Sebenernya, apa sih yang lo liat di medsos? Seberapa pentingkah media sosial bagi kehidupan lo? Kalo lo misalnya gak buka medsos sehari aja, adakah efek sampingnya di hidup lo?

Seperti gua bilang di awal, banyak banget informasi bertebaran di media sosial. Dan gua rasa informasi-informasi tersebut gak seluruhnya harus lo santap tiap hari. Lo harus pintar memilih informasi apa yang lo rasa ada manfaatnya di hidup lo.

Jujur, ini berdasarkan pengalaman gua sendiri. What do you consume is what do you get. Jadi, kalo lo sukanya cari berita tentang gosip, ya lo bakal dikenal sebagai raja atau ratu gosip.

In my opinion, gak semua hal harus lo share di media sosial. Temen-temen lo gak selalu pengen tau lo lagi ngapain, sama siapa, dan dimana. Enggak. Gua rasa, temen-temen lo gak sekepo itu. Mereka bakalan sibuk dengan urusan mereka masing-masing.

Kebahagiaan yang lo umbar di medsos belum tentu membuat orang lain bahagia, begitu juga sebaliknya. Kesedihan yang lo umbar di medsos belum tentu membuat orang lain sedih. Tiap orang punya rasa yang berbeda, dan lo harus paham akan hal itu.

Ketika lo posting suatu hal tentang kebahagiaan lo, belum tentu orang lain merasakan hal yang sama. Siapa tau, mereka justru malah sedih karena enggak bisa merasakan kebahagian seperti apa yang lo rasa saat itu. Ah, ngomong apa sih gua.

Intinya, pergunakanlah media sosial dengan bijak. Bagikanlah ilmu yang bermanfaat. Walaupun misalnya lo cuma share video tentang cara membuka pintu rumah, enggak apa-apa. Karena suatu ilmu gak dinilai dari besar kecilnya, melainkan manfaatnya.

Lebih baik lo share apa yang lagi lo kerjain. Misalnya lo seorang desainer, keluarkanlah hasil karya lo meskipun itu bukan yang terbaik bagi lo. Tapi bagi orang lain, who knows?

Seperti kutipan dari salah satu desainer favorit gua, Rio Purba, “Sebagus-bagusnya desain, pasti ada yang gak suka. Sejelek-jeleknya desain, pasti ada yang suka. Jadi jangan pernah takut berkarya”.

Kesimpulannya, kurangilah aktivitas lo di media sosial. Perbanyaklah aktivitias lo di lingkungan sosial. Because real life still better than shit life. So, be aware of that.

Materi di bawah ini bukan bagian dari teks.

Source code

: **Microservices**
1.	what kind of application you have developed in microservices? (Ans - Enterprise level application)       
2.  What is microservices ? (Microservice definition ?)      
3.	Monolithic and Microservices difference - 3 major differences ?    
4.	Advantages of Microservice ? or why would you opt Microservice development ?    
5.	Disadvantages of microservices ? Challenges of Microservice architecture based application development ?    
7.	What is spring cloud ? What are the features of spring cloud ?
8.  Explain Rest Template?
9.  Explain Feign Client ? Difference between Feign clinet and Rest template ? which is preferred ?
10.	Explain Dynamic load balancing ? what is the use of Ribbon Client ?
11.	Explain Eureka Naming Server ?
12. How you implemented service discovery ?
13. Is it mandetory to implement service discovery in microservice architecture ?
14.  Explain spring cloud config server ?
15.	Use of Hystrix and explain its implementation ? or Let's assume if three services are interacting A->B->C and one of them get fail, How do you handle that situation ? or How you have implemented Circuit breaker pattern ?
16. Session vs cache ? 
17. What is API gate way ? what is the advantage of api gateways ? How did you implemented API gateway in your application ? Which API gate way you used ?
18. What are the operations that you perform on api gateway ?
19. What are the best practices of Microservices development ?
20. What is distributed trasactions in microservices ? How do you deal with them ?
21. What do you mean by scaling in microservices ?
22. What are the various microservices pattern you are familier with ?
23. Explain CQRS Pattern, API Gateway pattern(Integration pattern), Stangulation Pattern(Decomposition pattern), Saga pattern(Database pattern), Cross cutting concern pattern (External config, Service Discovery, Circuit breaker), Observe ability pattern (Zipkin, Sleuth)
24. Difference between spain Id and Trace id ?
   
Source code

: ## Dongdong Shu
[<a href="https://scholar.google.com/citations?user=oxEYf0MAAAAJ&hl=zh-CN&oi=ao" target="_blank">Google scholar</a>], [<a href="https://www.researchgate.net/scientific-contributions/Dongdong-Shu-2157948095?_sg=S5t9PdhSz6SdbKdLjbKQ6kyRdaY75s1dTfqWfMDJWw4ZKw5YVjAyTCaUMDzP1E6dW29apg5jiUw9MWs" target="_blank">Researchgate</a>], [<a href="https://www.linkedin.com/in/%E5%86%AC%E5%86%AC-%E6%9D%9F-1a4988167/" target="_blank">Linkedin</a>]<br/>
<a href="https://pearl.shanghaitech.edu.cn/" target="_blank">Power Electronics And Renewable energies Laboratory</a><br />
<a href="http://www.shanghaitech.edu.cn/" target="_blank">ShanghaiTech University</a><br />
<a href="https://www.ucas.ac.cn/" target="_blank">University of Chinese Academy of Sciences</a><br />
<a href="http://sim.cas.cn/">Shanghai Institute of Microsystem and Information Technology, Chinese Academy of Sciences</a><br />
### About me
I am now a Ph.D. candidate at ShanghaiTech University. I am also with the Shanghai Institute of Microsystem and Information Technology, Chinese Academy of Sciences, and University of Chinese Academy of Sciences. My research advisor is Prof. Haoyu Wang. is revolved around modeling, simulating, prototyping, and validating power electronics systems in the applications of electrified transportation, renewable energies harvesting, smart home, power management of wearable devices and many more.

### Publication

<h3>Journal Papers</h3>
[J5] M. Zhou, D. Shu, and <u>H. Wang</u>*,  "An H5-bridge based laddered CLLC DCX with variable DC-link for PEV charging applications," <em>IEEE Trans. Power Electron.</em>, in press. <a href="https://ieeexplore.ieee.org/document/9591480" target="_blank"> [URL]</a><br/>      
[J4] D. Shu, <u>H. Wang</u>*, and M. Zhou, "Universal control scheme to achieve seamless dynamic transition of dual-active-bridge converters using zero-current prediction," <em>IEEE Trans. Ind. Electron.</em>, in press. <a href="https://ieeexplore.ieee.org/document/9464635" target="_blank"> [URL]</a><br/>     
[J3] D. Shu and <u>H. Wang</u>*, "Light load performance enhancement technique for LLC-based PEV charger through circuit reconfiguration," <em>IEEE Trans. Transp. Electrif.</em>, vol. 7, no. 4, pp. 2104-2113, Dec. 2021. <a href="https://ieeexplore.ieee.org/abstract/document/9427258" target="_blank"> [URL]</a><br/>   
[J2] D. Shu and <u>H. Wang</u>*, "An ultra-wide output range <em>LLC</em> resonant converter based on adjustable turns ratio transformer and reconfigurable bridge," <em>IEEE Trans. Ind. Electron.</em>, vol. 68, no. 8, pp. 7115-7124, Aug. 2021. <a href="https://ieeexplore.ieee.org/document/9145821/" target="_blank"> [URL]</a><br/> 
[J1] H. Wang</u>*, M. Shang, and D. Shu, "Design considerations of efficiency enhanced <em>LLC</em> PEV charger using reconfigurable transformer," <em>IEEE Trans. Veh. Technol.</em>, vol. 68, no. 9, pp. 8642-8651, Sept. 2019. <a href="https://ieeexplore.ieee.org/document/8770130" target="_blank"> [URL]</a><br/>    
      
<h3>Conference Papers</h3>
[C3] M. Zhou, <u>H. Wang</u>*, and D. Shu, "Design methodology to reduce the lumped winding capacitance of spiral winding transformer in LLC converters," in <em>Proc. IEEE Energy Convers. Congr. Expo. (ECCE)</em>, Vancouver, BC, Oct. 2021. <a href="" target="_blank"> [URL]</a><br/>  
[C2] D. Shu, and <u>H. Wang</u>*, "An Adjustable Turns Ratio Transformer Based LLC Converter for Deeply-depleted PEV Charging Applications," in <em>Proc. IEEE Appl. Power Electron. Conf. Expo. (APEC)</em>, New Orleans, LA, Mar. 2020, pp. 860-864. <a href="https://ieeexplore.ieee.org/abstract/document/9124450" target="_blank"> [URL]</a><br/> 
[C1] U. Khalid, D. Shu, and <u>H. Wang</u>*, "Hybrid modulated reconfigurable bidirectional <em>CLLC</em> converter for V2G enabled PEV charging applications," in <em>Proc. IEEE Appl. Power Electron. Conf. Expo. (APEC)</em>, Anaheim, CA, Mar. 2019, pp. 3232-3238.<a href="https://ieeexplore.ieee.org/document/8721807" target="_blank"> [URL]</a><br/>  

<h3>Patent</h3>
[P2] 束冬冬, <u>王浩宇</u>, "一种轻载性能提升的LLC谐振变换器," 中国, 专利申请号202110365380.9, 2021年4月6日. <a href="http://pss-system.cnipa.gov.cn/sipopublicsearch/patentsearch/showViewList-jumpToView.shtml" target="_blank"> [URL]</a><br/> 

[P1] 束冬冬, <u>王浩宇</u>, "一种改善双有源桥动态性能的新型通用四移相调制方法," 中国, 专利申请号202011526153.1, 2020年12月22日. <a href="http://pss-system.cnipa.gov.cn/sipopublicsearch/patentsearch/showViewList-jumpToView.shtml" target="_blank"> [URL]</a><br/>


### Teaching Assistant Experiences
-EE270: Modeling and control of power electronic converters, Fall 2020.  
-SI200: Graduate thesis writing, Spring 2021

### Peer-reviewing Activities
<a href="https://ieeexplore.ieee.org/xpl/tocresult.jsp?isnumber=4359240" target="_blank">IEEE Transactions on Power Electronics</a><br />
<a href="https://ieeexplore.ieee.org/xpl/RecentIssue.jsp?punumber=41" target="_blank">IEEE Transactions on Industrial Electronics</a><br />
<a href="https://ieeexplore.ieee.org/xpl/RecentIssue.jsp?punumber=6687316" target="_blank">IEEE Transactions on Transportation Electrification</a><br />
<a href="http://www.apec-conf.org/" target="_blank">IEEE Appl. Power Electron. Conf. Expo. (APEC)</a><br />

Ketika lo bangun tidur, jangan langsung buru-buru cek hp. Bersyukurlah kepada tuhan bahwa lo masih dikasih umur panjang. Refleksikanlah diri lo, tingkatkanlah kualitas hidup lo menuju yang lebih baik lagi.

Last but not least,

Don’t let social media control your life. You are the owner, so you must manage them. Ciao!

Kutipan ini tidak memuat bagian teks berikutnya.